Governor of Oyo State
- In office 29 May 2011 – 29 May 2019
- Deputy: Moses Alake Adeyemo
- Preceded by: Adebayo Alao-Akala
- Succeeded by: Seyi Makinde

Senator for Oyo South
- In office 3 June 2003 – 5 June 2007
- Preceded by: Peter Olawuyi
- Succeeded by: Kamorudeen Adekunle Adedibu

Personal details
- Born: Isiaka Abiola Adeyemi Ajimobi 16 December 1949 Oja'ba, Ibadan, Southern Region, British Nigeria (now in Oyo State, Nigeria)
- Died: 25 June 2020 (aged 70) Ikoyi, Lagos, Nigeria
- Party: All Progressives Congress (2013–2020)
- Other political affiliations: Action Congress of Nigeria (before 2013)
- Spouse: Florence Ajimobi ​(m. 1980)​
- Children: 5
- Education: State University of New York Governors State University
- Occupation: Politician
- Website: www.abiolaajimobi.org

= Abiola Ajimobi =

Nigerian politician (1949–2020)

Isiaka Abiola Adeyemi Ajimobi (16 December 1949 – 25 June 2020) was a Nigerian politician who served as governor of Oyo State from 2011 to 2019, he was the first person elected to the office twice.

He was formerly the Managing Director/Chief Executive Officer of the National Oil and Chemical Marketing Company, a subsidiary of Shell Petroleum, Nigeria.
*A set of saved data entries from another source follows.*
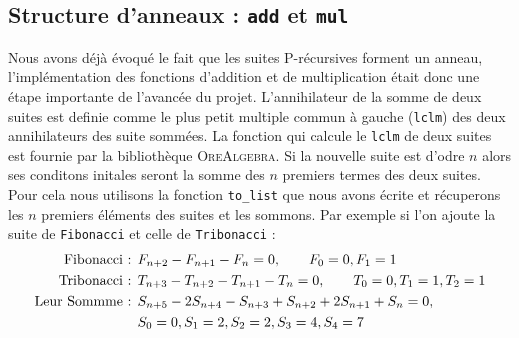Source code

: \documentclass[12pt]{article}
\newlength{\charwidth}
\newcommand{\uline}{\underline{\hspace{2\charwidth}}}
\begin{document}
    \subsection{Structure d'anneaux : \texttt{\uline add\uline } et \texttt{\uline mul\uline}}
        \label{sec:ring}
        Nous avons déjà évoqué le fait que les suites P-récursives forment un anneau,
        l'implémentation des fonctions d'addition et de multiplication était donc une étape
        importante de l'avancée du projet.
        L'annihilateur de la somme de deux suites est definie comme le plus petit 
        multiple commun à gauche (\texttt{lclm}) des deux annihilateurs des suite sommées.
        La fonction qui calcule le \texttt{lclm} de deux suites est fournie par la bibliothèque
        \textsc{OreAlgebra}. 
        Si la nouvelle suite est d'odre $n$ alors ses conditons initales seront la somme des 
        $n$ premiers termes des deux suites. Pour cela nous utilisons la fonction \texttt{to\_list}
        que nous avons écrite
        et récuperons les $n$ premiers éléments des suites et les sommons.
        Par exemple si l'on ajoute la suite de \texttt{Fibonacci} et celle de \texttt{Tribonacci} :
        \begin{align*}
            \textnormal{Fibonacci : } &F_{n+2} - F_{n+1} - F_n = 0,\qquad F_0=0, F_1=1\\
            \textnormal{Tribonacci : } &T_{n+3} - T_{n+2} - T_{n+1} - T_n = 0,\qquad T_0 = 0, T_1 = 1, T_2 = 1\\
            \textnormal{Leur Sommme : } &S_{n+5} - 2S_{n+4} - S_{n+3} + S_{n+2} + 2S_{n+1} + S_n = 0,\\
            &S_0 = 0, S_1 = 2, S_2 = 2, S_3 = 4, S_4 = 7
        \end{align*} 
        
\end{document}
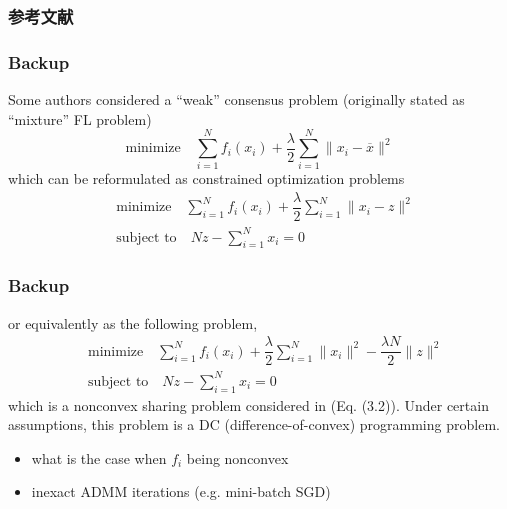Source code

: 




\begin{frame}[allowframebreaks]
\frametitle{参考文献}

{\footnotesize


}

\end{frame}


\begin{frame}
\frametitle{Backup}

Some authors considered a {\color{red} ``weak'' consensus problem} (originally stated as ``mixture'' FL problem)
$$\text{minimize} \quad \sum\limits_{i=1}^N f_i(x_i) + \dfrac{\lambda}{2} \sum\limits_{i=1}^N \lVert x_i - \overline{x} \rVert^2$$
which can be reformulated as constrained optimization problems
\begin{align*}
    & \text{minimize} \quad \sum\limits_{i=1}^N f_i(x_i) + \dfrac{\lambda}{2} \sum\limits_{i=1}^N \lVert x_i - z \rVert^2 \\
    & \text{subject to} \quad Nz - \sum\limits_{i=1}^N x_i = 0
\end{align*}

\end{frame}


\begin{frame}
\frametitle{Backup}

or equivalently as the following problem,
\begin{align*}
    & \text{minimize} \quad \sum\limits_{i=1}^N f_i(x_i) + \dfrac{\lambda}{2} \sum\limits_{i=1}^N \lVert x_i \rVert^2 -\dfrac{\lambda N}{2} \lVert z \rVert^2 \\
    & \text{subject to} \quad Nz - \sum\limits_{i=1}^N x_i = 0
\end{align*}
which is a nonconvex sharing problem considered in \cite{hong2016convergence} (Eq. (3.2)). Under certain assumptions, this problem is a DC (difference-of-convex) programming problem.

\begin{question}
\begin{itemize}
    \item what is the case when $f_i$ being nonconvex
    \item inexact ADMM iterations (e.g. mini-batch SGD)
\end{itemize}
\end{question}

\end{frame}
He left the oil sector in 2002 after 26 years of meritorious service and was elected in 2003 as a Senator of the Republic of Nigeria representing Oyo South Senatorial District on the platform of the Alliance for Democracy (AD). After one term in the senate, he contested in 2007 for the governorship seat of Oyo state under the banner of the All Nigeria People's Party, a bid which he lost. He contested again in the April 2011 gubernatorial elections under the Action Congress of Nigeria and was elected Governor of Oyo State in a closely contested vote. In 2019, he was succeeded by Engr. Oluwaseyi Makinde. After leaving office, he contested the Senate seat of his senatorial district but lost. In June 2020, he was confirmed to have contacted COVID-19 and was announced dead on 25 June.

==Early life==
Isiaka Abiola Adeyemi Ajimobi was born on 16 December 1949 to the Ajimobi family of Ibadan at Oja-Iba, Ibadan. Oyo State. He started his education at Saint Patricks Primary School, Oke-Padre in Ibadan. He completed his primary education at Ibadan City Council Primary School, Aperin. His secondary school education was at Lagelu Grammar School.

Ajimobi's university education was at the United States of America, where he studied Business Administration and Finance at the State University of New York, in Buffalo, New York graduating with a Bachelor of Science degree. His MBA was in Operations Research and Marketing with a concentration in Finance at Governors State University, University Park, Illinois.

==Political career==
In 2003, Abiola Adeyemi Ajimobi became a Senator of the Republic of Nigeria. Ajimobi was a principal officer in the Senate, serving as the Deputy Minority leader of the Senate. In 2007, Ajimobi contested the gubernatorial election under the umbrella of the All Nigeria Peoples Party but lost. Ajimobi contested again in 2011 under the Action Congress of Nigeria and won.

Known as the Architect of the Modern Oyo State, Ajimobi contested for second term in an election that took place on 11 April 2015 under the All Progressives Congress for re-election and won. In the event of his re-election into office as the Governor, Ajimobi became the first person to occupy the seat twice and in succession. He was declared the winner of the Oyo State gubernatorial election by the Independent National Electoral Commission.

Ajimobi was elected as the All Progressivse Congress Oyo South senatorial candidate on 28 September 2018. He lost in the 2019 senatorial elections to Kola Balogun of Peoples Democratic Party.

On 16 June 2020, he was appointed as the acting national chairman of the All Progressives Congress (APC) by the National Working Committee (NWC) of the party.

==Personal life and death==
In 1980, Ajimobi married Florence Ajimobi; they had five children.

On 19 June 2020, Ajimobi was admitted to First Cardiologist and Cardiovascular Consultants Hospital in Lagos after slipping into a coma following COVID-19 complications during the COVID-19 pandemic in Nigeria. He was declared dead on 25 June 2020.